Our challenge was broken into 3 smaller assessable milestones, however the end goal was to develop a Lego Mindstorms based robot that used computer vision and an Xbox Kinect sensor to detect the location of Coke Cans and Bottles within various (unkown) scenes. Once detection was complete, the robot then had to place a straw within the mouth of each can / bottle without human interaction.
In addition to the above, the robot had to be robust against differing types and orientations of cans and bottles, lighting and background noise (the scene was intentionally cluttered). Oh yeah, the code had to be written entirely in Matlab :(
A stack overflow post I saw today was asking a very similar / related question and prompted me to write down my experiences for future reference.
Our robot design iterated / pivoted several times over the course of the semester (an early design is shown below) however the final design featured an RRP linear robot arm with a tripod-mounted Kinect facing vertically downwards onto the test environment.
The final robot design (below) had a Rotary base plate, a Rotary arm actuator driving a 4-bar mechanism to extend the robots reach, and a primatic vertical actuator that lowered the straw into the target opening.

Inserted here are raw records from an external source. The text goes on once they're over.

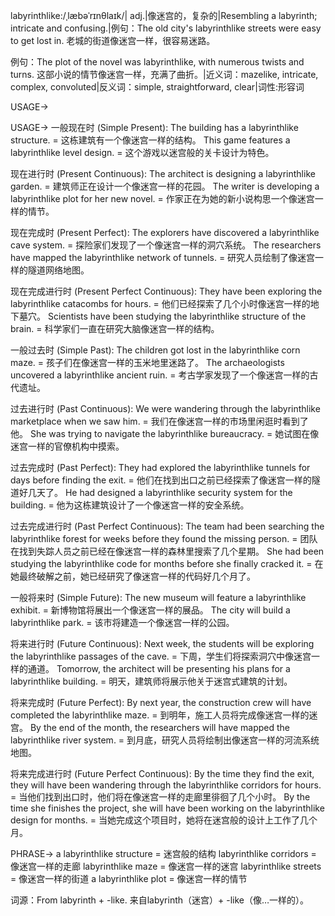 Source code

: labyrinthlike:/ˌlæbəˈrɪnθlaɪk/| adj.|像迷宫的，复杂的|Resembling a labyrinth; intricate and confusing.|例句：The old city's labyrinthlike streets were easy to get lost in.  老城的街道像迷宫一样，很容易迷路。

例句：The plot of the novel was labyrinthlike, with numerous twists and turns. 这部小说的情节像迷宫一样，充满了曲折。|近义词：mazelike, intricate, complex, convoluted|反义词：simple, straightforward, clear|词性:形容词

USAGE->

USAGE->
一般现在时 (Simple Present):
The building has a labyrinthlike structure. = 这栋建筑有一个像迷宫一样的结构。
This game features a labyrinthlike level design. = 这个游戏以迷宫般的关卡设计为特色。

现在进行时 (Present Continuous):
The architect is designing a labyrinthlike garden. = 建筑师正在设计一个像迷宫一样的花园。
The writer is developing a labyrinthlike plot for her new novel. = 作家正在为她的新小说构思一个像迷宫一样的情节。

现在完成时 (Present Perfect):
The explorers have discovered a labyrinthlike cave system. = 探险家们发现了一个像迷宫一样的洞穴系统。
The researchers have mapped the labyrinthlike network of tunnels. = 研究人员绘制了像迷宫一样的隧道网络地图。

现在完成进行时 (Present Perfect Continuous):
They have been exploring the labyrinthlike catacombs for hours. = 他们已经探索了几个小时像迷宫一样的地下墓穴。
Scientists have been studying the labyrinthlike structure of the brain. = 科学家们一直在研究大脑像迷宫一样的结构。


一般过去时 (Simple Past):
The children got lost in the labyrinthlike corn maze. = 孩子们在像迷宫一样的玉米地里迷路了。
The archaeologists uncovered a labyrinthlike ancient ruin. = 考古学家发现了一个像迷宫一样的古代遗址。


过去进行时 (Past Continuous):
We were wandering through the labyrinthlike marketplace when we saw him. = 我们在像迷宫一样的市场里闲逛时看到了他。
She was trying to navigate the labyrinthlike bureaucracy. = 她试图在像迷宫一样的官僚机构中摸索。


过去完成时 (Past Perfect):
They had explored the labyrinthlike tunnels for days before finding the exit. = 他们在找到出口之前已经探索了像迷宫一样的隧道好几天了。
He had designed a labyrinthlike security system for the building. = 他为这栋建筑设计了一个像迷宫一样的安全系统。

过去完成进行时 (Past Perfect Continuous):
The team had been searching the labyrinthlike forest for weeks before they found the missing person. =  团队在找到失踪人员之前已经在像迷宫一样的森林里搜索了几个星期。
She had been studying the labyrinthlike code for months before she finally cracked it. =  在她最终破解之前，她已经研究了像迷宫一样的代码好几个月了。


一般将来时 (Simple Future):
The new museum will feature a labyrinthlike exhibit. = 新博物馆将展出一个像迷宫一样的展品。
The city will build a labyrinthlike park. = 该市将建造一个像迷宫一样的公园。


将来进行时 (Future Continuous):
Next week, the students will be exploring the labyrinthlike passages of the cave. = 下周，学生们将探索洞穴中像迷宫一样的通道。
Tomorrow, the architect will be presenting his plans for a labyrinthlike building. = 明天，建筑师将展示他关于迷宫式建筑的计划。


将来完成时 (Future Perfect):
By next year, the construction crew will have completed the labyrinthlike maze. = 到明年，施工人员将完成像迷宫一样的迷宫。
By the end of the month, the researchers will have mapped the labyrinthlike river system. = 到月底，研究人员将绘制出像迷宫一样的河流系统地图。

将来完成进行时 (Future Perfect Continuous):
By the time they find the exit, they will have been wandering through the labyrinthlike corridors for hours. = 当他们找到出口时，他们将在像迷宫一样的走廊里徘徊了几个小时。
By the time she finishes the project, she will have been working on the labyrinthlike design for months. = 当她完成这个项目时，她将在迷宫般的设计上工作了几个月。


PHRASE->
a labyrinthlike structure =  迷宫般的结构
labyrinthlike corridors = 像迷宫一样的走廊
labyrinthlike maze = 像迷宫一样的迷宫
labyrinthlike streets = 像迷宫一样的街道
a labyrinthlike plot =  像迷宫一样的情节


词源：From labyrinth + -like.  来自labyrinth（迷宫）+ -like（像…一样的）。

The design also featured 3 yellow lego fiducials that were used to calibrate the extrinsic camera parameters prior to each test run. Initially we used yellow lego man heads for these targets, leading to us nicknaming the robot ‘Chuck Norris’.
The algorithm for detecting the coke cans worked as follows;
1) A Macbeth Color Calibration target was used to compute the color response of the Kinect sensor.
2) The Kinect depth channel is used as a first pass to find objects within the scene
3) The Kinect color channels are converted to HSV space and the Hue parameter is used in combination with a Rapidly Exploring Random Tree-type algorithm to search for red parts near these objects. Only the hue parameter is used to provide robustness against lighting differences.
4) After this, the circular hough transform is used to find circles of expected sizes (opening of a bottle vs opening of a can).
5) The centers of these circles are then ran through the parralax correction formula to find the coordintaes of the base of the can / bottle.
After many late nights, and several early mornings, our team successfully completed almost all project challenges bar one (one of our late nights is shown below). It was a great semester and I learned a lot! Thank you Spns and other lecturers!